With the development of the above mentioned therapeutic strategies that confer different mechanism of actions, considerable interest has emerged regarding combination therapy, in analogy to strategies utilised in the treatment of left heart failure, systemic hypertension and many forms of cancer. Some agents, such as PDE-I, might enhance and prolong the effects of others, like the prostanoids. Other combinations might simply approach the problem of PAH from different mechanistic angles, and therefore have at least partially additive effects. Such combinations not only offer the possibility of enhanced efficacy, but also may permit individual agents to be used in lower dosages, thereby minimising toxicity. On the other hand, it is also possible that combination therapy could result in drug-drug interactions, with unexpected increases in toxicity. Several small, mostly open-label, or uncontrolled trials and prospective observational studies have already demonstrated a favourable effect of combination therapy [39,40,41,42,43,44,45,46]. The only randomised trial of bosentan plus continuous intravenous epoprostenol (BREATHE-2) did not show a significant improvement, possibly due to the relatively small number of enrolled patients. Larger, multicentre, randomised controlled trials are ongoing and investigate the efficacy, safety and interaction of vasodilator and antiproliferative combination therapy in PAH. By all means, combination therapy in PAH is, albeit presumably efficient and beneficial for many patients, costly and difficult to manage. This form of therapy should be managed by experienced tertiary care centres only.

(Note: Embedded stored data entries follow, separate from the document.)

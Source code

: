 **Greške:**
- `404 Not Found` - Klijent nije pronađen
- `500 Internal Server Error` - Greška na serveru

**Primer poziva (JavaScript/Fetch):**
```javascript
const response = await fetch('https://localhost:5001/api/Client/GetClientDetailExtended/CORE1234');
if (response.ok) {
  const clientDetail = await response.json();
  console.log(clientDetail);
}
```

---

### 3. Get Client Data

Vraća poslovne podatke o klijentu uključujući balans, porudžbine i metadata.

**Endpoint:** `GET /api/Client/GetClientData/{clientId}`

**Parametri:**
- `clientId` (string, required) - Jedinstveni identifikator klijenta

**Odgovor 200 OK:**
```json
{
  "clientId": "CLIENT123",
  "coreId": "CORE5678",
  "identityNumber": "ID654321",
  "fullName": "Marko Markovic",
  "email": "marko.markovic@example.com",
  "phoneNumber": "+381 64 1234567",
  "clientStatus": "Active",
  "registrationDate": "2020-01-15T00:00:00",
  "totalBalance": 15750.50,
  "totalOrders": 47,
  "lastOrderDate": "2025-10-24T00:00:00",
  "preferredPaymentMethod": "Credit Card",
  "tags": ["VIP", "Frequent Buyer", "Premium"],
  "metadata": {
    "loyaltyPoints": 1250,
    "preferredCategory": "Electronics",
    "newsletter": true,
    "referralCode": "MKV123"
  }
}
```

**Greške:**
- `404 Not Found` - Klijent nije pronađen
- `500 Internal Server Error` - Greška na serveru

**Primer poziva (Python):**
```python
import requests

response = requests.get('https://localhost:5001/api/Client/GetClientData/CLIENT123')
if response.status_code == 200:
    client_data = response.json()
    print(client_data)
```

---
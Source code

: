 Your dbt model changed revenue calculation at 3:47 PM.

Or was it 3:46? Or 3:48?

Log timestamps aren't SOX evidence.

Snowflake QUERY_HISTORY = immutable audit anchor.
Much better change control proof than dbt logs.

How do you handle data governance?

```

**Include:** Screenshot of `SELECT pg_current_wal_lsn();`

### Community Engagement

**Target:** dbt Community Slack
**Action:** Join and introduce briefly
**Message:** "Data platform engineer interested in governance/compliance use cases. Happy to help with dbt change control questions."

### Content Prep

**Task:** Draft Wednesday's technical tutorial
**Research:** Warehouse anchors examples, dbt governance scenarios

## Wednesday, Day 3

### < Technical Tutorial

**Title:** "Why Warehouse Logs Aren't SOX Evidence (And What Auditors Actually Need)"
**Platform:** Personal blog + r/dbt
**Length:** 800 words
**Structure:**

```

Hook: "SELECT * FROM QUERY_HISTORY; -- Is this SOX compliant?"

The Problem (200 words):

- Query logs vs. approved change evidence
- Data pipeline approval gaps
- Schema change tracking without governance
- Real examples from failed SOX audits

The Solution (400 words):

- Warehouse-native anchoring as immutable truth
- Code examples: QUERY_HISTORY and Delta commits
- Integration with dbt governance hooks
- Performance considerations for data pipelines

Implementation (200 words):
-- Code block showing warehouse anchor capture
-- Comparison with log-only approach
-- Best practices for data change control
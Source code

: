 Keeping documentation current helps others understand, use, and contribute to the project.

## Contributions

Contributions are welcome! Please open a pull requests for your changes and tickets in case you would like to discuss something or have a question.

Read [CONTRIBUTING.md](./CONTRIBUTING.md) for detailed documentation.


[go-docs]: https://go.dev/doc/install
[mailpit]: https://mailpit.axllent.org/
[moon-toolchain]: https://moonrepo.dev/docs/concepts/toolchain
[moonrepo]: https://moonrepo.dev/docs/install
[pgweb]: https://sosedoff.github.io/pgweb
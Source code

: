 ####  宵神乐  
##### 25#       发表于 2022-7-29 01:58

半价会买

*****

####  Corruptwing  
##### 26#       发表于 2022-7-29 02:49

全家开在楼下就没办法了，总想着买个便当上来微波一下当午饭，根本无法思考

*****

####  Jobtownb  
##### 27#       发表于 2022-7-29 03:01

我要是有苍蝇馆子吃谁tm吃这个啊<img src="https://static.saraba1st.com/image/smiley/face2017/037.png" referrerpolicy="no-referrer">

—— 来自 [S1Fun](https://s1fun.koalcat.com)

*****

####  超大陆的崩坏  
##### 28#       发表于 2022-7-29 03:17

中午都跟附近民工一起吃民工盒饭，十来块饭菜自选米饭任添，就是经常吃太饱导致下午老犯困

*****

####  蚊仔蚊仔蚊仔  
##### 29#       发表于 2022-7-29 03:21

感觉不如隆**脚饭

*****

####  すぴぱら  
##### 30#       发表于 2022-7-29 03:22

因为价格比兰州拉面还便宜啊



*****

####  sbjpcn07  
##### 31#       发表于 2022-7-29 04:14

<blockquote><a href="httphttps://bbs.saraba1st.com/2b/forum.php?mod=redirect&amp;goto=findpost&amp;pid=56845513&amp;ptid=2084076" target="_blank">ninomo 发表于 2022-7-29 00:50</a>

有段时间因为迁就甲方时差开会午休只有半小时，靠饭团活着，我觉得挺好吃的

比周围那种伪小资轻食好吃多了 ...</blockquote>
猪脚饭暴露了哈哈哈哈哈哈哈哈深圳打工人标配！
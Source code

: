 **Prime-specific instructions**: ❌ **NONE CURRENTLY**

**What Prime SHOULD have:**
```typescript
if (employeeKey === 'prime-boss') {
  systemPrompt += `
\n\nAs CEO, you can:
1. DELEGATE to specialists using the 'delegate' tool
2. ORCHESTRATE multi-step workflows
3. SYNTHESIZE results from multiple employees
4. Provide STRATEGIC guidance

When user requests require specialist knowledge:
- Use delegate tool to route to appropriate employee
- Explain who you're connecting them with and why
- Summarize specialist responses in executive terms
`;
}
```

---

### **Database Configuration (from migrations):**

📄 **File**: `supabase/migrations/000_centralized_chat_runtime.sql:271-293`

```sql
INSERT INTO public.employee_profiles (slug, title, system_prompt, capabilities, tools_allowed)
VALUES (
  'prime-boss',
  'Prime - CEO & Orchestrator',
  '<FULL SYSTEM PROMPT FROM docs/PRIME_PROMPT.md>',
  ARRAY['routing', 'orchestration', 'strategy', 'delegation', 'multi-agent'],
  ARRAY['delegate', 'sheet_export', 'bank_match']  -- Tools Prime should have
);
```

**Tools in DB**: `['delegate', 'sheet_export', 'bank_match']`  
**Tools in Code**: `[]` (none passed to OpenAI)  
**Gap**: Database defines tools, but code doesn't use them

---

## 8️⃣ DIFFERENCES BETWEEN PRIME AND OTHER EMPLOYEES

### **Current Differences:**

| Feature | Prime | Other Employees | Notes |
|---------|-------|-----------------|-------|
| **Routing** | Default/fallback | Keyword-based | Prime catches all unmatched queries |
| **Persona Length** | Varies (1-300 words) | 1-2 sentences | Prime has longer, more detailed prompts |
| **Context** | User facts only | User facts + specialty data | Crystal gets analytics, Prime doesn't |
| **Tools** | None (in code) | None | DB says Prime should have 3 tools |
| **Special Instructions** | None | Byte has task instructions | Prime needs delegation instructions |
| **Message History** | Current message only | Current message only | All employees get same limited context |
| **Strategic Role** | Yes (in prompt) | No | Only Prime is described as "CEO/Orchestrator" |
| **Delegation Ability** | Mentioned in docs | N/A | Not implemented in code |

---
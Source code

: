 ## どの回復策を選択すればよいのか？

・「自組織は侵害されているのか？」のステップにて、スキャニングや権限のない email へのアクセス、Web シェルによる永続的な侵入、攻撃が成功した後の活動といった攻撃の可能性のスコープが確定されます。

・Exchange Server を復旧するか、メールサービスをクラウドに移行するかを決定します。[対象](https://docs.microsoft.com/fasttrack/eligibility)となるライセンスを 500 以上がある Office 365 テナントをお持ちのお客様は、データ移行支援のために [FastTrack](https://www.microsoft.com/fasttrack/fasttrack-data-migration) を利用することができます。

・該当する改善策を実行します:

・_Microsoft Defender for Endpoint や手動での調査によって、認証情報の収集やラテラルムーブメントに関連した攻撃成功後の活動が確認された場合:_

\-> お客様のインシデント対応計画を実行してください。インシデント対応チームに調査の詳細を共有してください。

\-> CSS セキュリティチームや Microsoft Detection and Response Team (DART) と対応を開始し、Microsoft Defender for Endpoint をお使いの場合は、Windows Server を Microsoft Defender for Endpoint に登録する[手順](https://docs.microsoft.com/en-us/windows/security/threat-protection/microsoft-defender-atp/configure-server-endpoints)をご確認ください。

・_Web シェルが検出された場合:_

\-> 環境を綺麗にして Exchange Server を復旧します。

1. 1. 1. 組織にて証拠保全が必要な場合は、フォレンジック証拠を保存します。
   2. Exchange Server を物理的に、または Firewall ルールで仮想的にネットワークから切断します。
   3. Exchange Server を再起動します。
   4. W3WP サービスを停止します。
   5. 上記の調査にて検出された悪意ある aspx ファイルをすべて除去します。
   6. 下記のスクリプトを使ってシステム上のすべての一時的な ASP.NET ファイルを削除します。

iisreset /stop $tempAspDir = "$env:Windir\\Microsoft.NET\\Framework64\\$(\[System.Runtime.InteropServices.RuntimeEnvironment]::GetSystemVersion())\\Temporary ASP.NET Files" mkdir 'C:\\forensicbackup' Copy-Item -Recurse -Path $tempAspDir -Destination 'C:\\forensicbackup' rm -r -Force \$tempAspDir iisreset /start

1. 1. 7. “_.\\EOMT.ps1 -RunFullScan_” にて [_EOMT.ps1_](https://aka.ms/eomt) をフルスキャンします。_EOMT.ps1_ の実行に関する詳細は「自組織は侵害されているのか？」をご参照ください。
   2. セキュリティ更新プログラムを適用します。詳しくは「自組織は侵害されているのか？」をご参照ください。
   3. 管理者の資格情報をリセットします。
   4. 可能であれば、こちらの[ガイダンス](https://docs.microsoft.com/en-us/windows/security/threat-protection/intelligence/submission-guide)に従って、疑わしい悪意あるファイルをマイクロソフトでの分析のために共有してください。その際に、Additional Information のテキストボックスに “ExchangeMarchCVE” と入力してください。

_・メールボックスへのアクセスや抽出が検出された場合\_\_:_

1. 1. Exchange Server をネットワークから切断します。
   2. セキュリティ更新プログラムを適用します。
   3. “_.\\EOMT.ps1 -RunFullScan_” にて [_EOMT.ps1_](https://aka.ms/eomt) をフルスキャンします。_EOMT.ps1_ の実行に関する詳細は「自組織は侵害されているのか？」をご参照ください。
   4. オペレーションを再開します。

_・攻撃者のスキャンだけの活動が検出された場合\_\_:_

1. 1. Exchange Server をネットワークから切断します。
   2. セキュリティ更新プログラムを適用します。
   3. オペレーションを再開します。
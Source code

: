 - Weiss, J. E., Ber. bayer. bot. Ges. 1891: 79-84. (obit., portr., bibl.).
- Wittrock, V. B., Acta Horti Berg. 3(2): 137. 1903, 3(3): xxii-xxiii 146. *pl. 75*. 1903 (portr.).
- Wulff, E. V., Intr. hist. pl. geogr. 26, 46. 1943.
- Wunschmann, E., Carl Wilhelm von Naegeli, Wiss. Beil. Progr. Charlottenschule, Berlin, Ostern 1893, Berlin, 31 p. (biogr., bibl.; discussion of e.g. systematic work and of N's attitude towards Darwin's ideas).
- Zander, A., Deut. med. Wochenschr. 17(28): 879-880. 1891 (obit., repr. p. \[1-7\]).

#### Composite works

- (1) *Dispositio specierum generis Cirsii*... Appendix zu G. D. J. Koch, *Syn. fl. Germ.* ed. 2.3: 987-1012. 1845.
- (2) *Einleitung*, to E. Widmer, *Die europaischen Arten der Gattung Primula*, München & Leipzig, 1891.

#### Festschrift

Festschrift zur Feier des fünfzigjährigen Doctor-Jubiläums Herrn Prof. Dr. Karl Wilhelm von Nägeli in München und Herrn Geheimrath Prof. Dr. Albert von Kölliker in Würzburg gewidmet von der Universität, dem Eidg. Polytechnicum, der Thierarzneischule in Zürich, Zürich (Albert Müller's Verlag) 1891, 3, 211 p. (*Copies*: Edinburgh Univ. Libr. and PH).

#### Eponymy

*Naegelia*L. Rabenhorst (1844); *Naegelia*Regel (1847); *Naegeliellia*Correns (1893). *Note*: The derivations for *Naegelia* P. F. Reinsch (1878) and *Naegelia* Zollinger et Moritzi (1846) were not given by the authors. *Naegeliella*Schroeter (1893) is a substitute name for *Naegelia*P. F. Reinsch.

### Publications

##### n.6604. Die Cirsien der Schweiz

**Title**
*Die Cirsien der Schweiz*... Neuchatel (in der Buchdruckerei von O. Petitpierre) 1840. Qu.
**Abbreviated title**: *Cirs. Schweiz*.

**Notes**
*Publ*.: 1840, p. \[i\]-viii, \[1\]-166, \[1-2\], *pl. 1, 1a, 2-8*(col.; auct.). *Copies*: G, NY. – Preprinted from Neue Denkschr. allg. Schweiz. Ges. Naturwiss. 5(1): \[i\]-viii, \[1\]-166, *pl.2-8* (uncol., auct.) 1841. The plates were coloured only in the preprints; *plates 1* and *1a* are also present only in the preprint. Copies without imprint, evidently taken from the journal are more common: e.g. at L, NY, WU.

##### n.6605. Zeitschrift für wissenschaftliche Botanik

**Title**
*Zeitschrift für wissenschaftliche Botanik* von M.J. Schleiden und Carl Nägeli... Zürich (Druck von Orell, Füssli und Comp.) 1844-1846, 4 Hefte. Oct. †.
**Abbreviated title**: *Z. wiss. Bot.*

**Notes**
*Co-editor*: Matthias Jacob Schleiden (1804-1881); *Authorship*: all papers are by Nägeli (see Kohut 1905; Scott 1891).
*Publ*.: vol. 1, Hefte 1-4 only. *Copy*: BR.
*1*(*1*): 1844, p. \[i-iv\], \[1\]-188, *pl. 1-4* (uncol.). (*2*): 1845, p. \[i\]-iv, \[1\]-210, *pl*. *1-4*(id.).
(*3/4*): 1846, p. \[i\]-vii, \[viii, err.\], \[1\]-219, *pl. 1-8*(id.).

Therapy for chronic thromboembolic pulmonary hypertension

CTEPH is one of the leading causes of severe pulmonary hypertension. The disease is notoriously under diagnosed and its true prevalence remains unclear [5,47]. Recently, it has been shown that at around 4% of patients with acute pulmonary embolism develop CTEPH during the following two years [5]. CTEPH is characterised by intraluminal thrombus organisation and fibrous stenosis or complete obliteration of pulmonary arteries [48]. The consequence is an increased pulmonary vascular resistance resulting in pulmonary hypertension and progressive right heart failure. Recent research suggests that the mechanistic view of CTEPH as a disease caused solely by obliteration of central pulmonary arteries due to organised thrombi may have been too simplistic [49]. Although pulmonary embolism, either as a single episode or a recurrent phenomena, is still thought to be the initiating event in many patients. However, the mechanisms of progressive pulmonary vascular remodelling are still poorly understood. Thus, treatment of CTEPH often requires a multidisciplinary approach, and beside oral anticoagulation may involve surgery, medical treatment or both.

Surgery

The treatment of choice in symptomatic patients with CTEPH is pulmonary endarterectomy (PEA) [48,50,51]. The operation mandates cardiopulmonary bypass and deep hypothermia between 18 and 20 °C. Endarterectomy is performed during complete circulatory arrest to avoid bleeding from systemic-to-pulmonary collaterals. The surgeon establishes the correct endarterectomy plane, which is followed down to lobar, segmental, or even subsegmental branches of each lobe. If performed in experienced centres and in carefully selected patients, PEA provides remarkable results with a periprocedural mortality rate of 5%, nearly normalised haemodynamics and substantial improvement in clinical symptoms [50,52]. Postoperative residual pulmonary hypertension and increased pulmonary vascular resistance have been identified as the most important predictor of death [50]. These data suggest that technical operability must not necessarily confer a benefit to every patient with CETPH, and PEA should therefore be reserved for patients with a predicted postoperative decrease in pulmonary vascular resistance of at least 50%, assessed by a multidisciplinary team [53].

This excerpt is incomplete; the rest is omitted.